[Date Prev][Date Next][Thread Prev][Thread Next][Date Index][Thread Index]
Re: [Qemu-devel] [PATCH for-2.4] tcg/i386: Implement trunc_shr_i32
From: |
Aurelien Jarno |
Subject: |
Re: [Qemu-devel] [PATCH for-2.4] tcg/i386: Implement trunc_shr_i32 |
Date: |
Sun, 19 Jul 2015 13:26:45 +0200 |
User-agent: |
Mutt/1.5.23 (2014-03-12) |
On 2015-07-18 23:18, Aurelien Jarno wrote:
> On 2015-07-18 08:58, Richard Henderson wrote:
> > Enforce the invariant that 32-bit quantities are zero extended
> > in the register. This avoids having to re-zero-extend at memory
> > accesses for 32-bit guests.
> >
> > Signed-off-by: Richard Henderson <address@hidden>
> > ---
> > Here's an alternative to the other things we've been considering.

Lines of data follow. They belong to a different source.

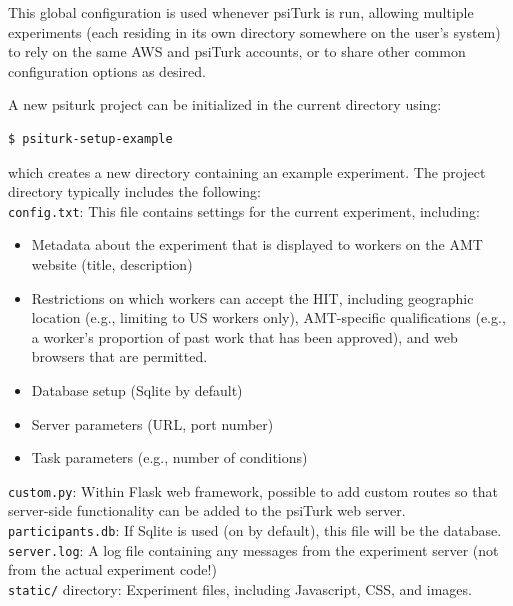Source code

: \documentclass[twocolumn]{svjour3}          %
\begin{document}
This global configuration is used whenever psiTurk is run, allowing multiple experiments (each residing in its own directory somewhere on the user's system) to rely on the same AWS and psiTurk accounts, or to share other common configuration options as desired.

A new psiturk project can be initialized in the current directory using:

\begin{lstlisting}
$ psiturk-setup-example
\end{lstlisting}

\noindent which creates a new directory containing an example experiment.
The project directory typically includes the following: \\


\noindent \texttt{config.txt}: This file contains settings for the current experiment, including:

\begin{itemize}
\item Metadata about the experiment that is displayed to workers on the AMT website (title, description)
\item Restrictions on which workers can accept the HIT, including geographic location (e.g., limiting to US workers only), AMT-specific qualifications (e.g., a worker's proportion of past work that has been approved), and web browsers that are permitted.
\item Database setup (Sqlite by default)
\item Server parameters (URL, port number)
\item Task parameters (e.g., number of conditions)
\end{itemize}


\noindent \texttt{custom.py}: Within Flask web framework, possible to add custom routes so that server-side functionality can be added to the psiTurk web server. \\ 

\noindent \texttt{participants.db}: If Sqlite is used (on by default), this file will be the database. \\

\noindent \texttt{server.log}: A log file containing any messages from the experiment server (not from the actual experiment code!) \\ 

\noindent \texttt{static/} directory: Experiment files, including Javascript, CSS, and images. \\
\end{document}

> > We could even make this conditional on USER_ONLY if you like.
> >
> > This does in fact fix the mips test case. Consider the fact that
> > memory operations are probably more common than truncations, and
> > it would seem that we have a net size win by forcing the truncate
> > over adding a byte for the ADDR32 (or 2 bytes for a zero-extend).
>
> I think we should go with your previous patch for 2.4, and think calmly
> about how to do that better for 2.5. It slightly increases the generated
> code, but only in bytes, not in number of instructions, so I don't think
> the performance impact is huge.
>
> > Indeed, for 2.5, we could look at dropping the existing zero-extend
> > from the softmmu path. Also for 2.5, split trunc_shr into two parts,
>
> From a quick look, we need to move the address to new registers anyway,
> so not zero-extending will mean adding the REXW prefix.

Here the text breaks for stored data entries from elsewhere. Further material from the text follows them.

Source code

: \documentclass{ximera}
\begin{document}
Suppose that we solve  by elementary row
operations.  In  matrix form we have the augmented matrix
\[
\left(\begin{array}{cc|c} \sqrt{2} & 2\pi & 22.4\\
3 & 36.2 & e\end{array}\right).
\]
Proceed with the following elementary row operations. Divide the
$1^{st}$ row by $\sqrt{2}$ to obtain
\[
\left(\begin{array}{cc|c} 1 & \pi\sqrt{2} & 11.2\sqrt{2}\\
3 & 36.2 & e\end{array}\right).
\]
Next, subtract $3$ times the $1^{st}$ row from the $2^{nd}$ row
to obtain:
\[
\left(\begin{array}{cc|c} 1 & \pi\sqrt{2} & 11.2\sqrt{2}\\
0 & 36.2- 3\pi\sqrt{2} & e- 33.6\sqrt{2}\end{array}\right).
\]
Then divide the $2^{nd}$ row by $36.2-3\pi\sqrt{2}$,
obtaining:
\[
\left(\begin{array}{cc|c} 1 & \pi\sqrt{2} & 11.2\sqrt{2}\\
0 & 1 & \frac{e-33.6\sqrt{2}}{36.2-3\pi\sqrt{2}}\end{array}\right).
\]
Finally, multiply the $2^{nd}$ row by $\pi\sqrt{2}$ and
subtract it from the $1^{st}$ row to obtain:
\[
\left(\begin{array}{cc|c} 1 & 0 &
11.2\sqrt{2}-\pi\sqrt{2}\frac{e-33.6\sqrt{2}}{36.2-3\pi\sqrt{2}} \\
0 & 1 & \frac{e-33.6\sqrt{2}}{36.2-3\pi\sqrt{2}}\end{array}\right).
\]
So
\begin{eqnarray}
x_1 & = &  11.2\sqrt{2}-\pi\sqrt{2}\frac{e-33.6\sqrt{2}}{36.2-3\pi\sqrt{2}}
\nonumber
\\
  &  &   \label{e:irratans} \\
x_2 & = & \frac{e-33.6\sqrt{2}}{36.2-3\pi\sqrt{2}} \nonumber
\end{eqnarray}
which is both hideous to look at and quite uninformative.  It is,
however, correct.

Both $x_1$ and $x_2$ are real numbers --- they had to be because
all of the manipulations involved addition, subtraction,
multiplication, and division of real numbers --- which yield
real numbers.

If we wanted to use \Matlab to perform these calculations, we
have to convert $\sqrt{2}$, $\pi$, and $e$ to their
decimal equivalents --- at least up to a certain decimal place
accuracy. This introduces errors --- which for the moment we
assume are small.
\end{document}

Well looking more in details, we can move one instruction from the
fast-path to the slow-path. Here is a typical TLB code for store:
fast-path:
mov %rbp,%rdi
mov %rbp,%rsi
shr $0x7,%rdi
and $0xfffffffffffff003,%rsi
and $0x1fe0,%edi
lea 0x4e68(%r14,%rdi,1),%rdi
cmp (%rdi),%rsi
mov %rbp,%rsi
jne 0x7f45b8bcc800
add 0x10(%rdi),%rsi
mov %ebx,(%rsi)
slow-path:
mov %r14,%rdi
mov %ebx,%edx
mov $0x22,%ecx
lea -0x156(%rip),%r8
push %r8
jmpq 0x7f45cb337010
If we know that %rbp is properly zero-extend when needed, we can change
the end of the fast path into:
cmp (%rdi),%rsi
jne 0x7f45b8bcc800
mov 0x10(%rdi),%rsi
mov %ebx,(%rsi,%rbp,1)
However that means that %rsi is not loaded anymore with the address, so
we have to load it in the slow path. At the end it means moving one
instruction from the fast-path to the slow-path.
Now I have no idea what would really improve the performances. Smaller
fast-path so there are less instructions to execute? Smaller code in
general so that the caches are better used?
--
Aurelien Jarno GPG: 4096R/1DDD8C9B
address@hidden http://www.aurel32.net